Plusieurs arguments nuancent l’arbitrage investissement-distribution et incitent à des politiques de rémunération des actionnaires plus généreuses.

  • D’abord les asymétries d’information conduisent les investisseurs à valoriser similairement des entreprises aux gestions saines et prospères et des sociétés de moins bonnes qualités, tout simplement car ils sont incapables de les distinguer clairement sur la base des informations publiques. Ceci se fait au détriment des premières et à l’avantage des secondes. Si les gestionnaires ont une meilleure connaissance que les marchés des qualités de l’entreprise, ils peuvent leur signaler leur qualité en s’engageant dans une politique de dividende que les entreprises moins performantes ne pourront imiter sans se mettre en péril. La politique de rémunération des actionnaires sert alors de signal discriminant aux « meilleures » entreprises, leur permettant de réduire l’asymétrie d’information et d’obtenir une meilleure valorisation.
  • Dans le cadre de la théorie de l’agence, la politique de distribution permet un meilleur contrôle des dirigeants de l’entreprise par les apporteurs de fonds. En effet, en privant l’entreprise de ses liquidités, une politique de distribution généreuse contraint les gestionnaires de l’entreprise à faire appel au financement des actionnaires et des créanciers lorsqu’ils décident de la politique d’investissement de la société. Les apporteurs de fonds ont alors le pouvoir de dire plus aisément « non » aux initiatives des dirigeants[a 2].
  • Pour les actionnaires, la performance de l’entreprise se traduit par une appréciation de sa valeur ou par une distribution de ses résultats. La fiscalité peut considérer différemment ses deux formes d’enrichissement, incitant à favoriser plus ou moins les plus-values ou les dividendes.
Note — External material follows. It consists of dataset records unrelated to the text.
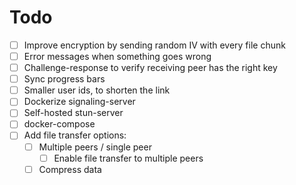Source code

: # Todo

- [ ] Improve encryption by sending random IV with every file chunk
- [ ] Error messages when something goes wrong
- [ ] Challenge-response to verify receiving peer has the right key
- [ ] Sync progress bars
- [ ] Smaller user ids, to shorten the link
- [ ] Dockerize signaling-server
- [ ] Self-hosted stun-server
- [ ] docker-compose
- [ ] Add file transfer options:
  - [ ] Multiple peers / single peer
    - [ ] Enable file transfer to multiple peers
  - [ ] Compress data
Il existe enfin des tendances des actionnaires à réclamer plus ou moins de distribution de résultats selon la période et qui peinent à s’expliquer rationnellement[a 3].
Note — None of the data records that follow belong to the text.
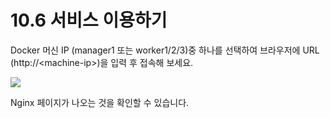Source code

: # 10.6 서비스 이용하기

Docker 머신 IP \(manager1 또는 worker1/2/3\)중 하나를 선택하여 브라우저에 URL \(http://&lt;machine-ip&gt;\)을 입력 후 접속해 보세요.

![](https://lh3.googleusercontent.com/-bC4p4RuVJJrBtNfawreIEWLTaXq9bW3nq05qf4VmTTLya4HmvEkRbHDEii-mnuaXGHEr2JnJKTESJthbLrP3GHudftiVzDXtH9oJi4FVltk-d7s8Ii0xTzPptlh91qpZqotz1Bn)

Nginx 페이지가 나오는 것을 확인할 수 있습니다.  


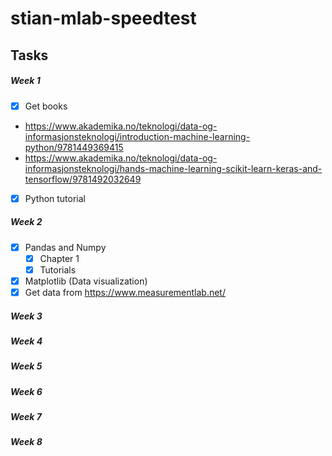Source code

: # stian-mlab-speedtest 


## Tasks
##### Week 1
- [x] Get books 
* https://www.akademika.no/teknologi/data-og-informasjonsteknologi/introduction-machine-learning-python/9781449369415 
* https://www.akademika.no/teknologi/data-og-informasjonsteknologi/hands-machine-learning-scikit-learn-keras-and-tensorflow/9781492032649 
- [x] Python tutorial

##### Week 2
- [x] Pandas and Numpy
  - [x] Chapter 1
  - [x] Tutorials
- [x] Matplotlib (Data visualization)
- [x] Get data from https://www.measurementlab.net/ 

##### Week 3

##### Week 4

##### Week 5

##### Week 6

##### Week 7

##### Week 8
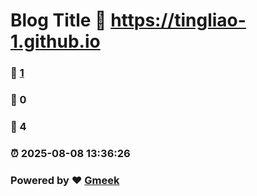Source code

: # Blog Title :link: https://tingliao-1.github.io 
### :page_facing_up: [1](https://tingliao-1.github.io/tag.html) 
### :speech_balloon: 0 
### :hibiscus: 4 
### :alarm_clock: 2025-08-08 13:36:26 
### Powered by :heart: [Gmeek](https://github.com/Meekdai/Gmeek)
Théorème de Modigliani-Miller

Illustration graphique du théorème de Modigliani-Miller en l'absence de fiscalité

En 1958, Franco Modigliani et Merton Miller avancent que, dans un monde sans fiscalité, sans coûts de transaction, et caractérisé par des marchés efficients, la valeur des actifs d’une entreprise ne dépend pas de la source de leur financement[19]. Aussi n’existe-t-il pas une structure financière optimale maximisant la richesse des actionnaires.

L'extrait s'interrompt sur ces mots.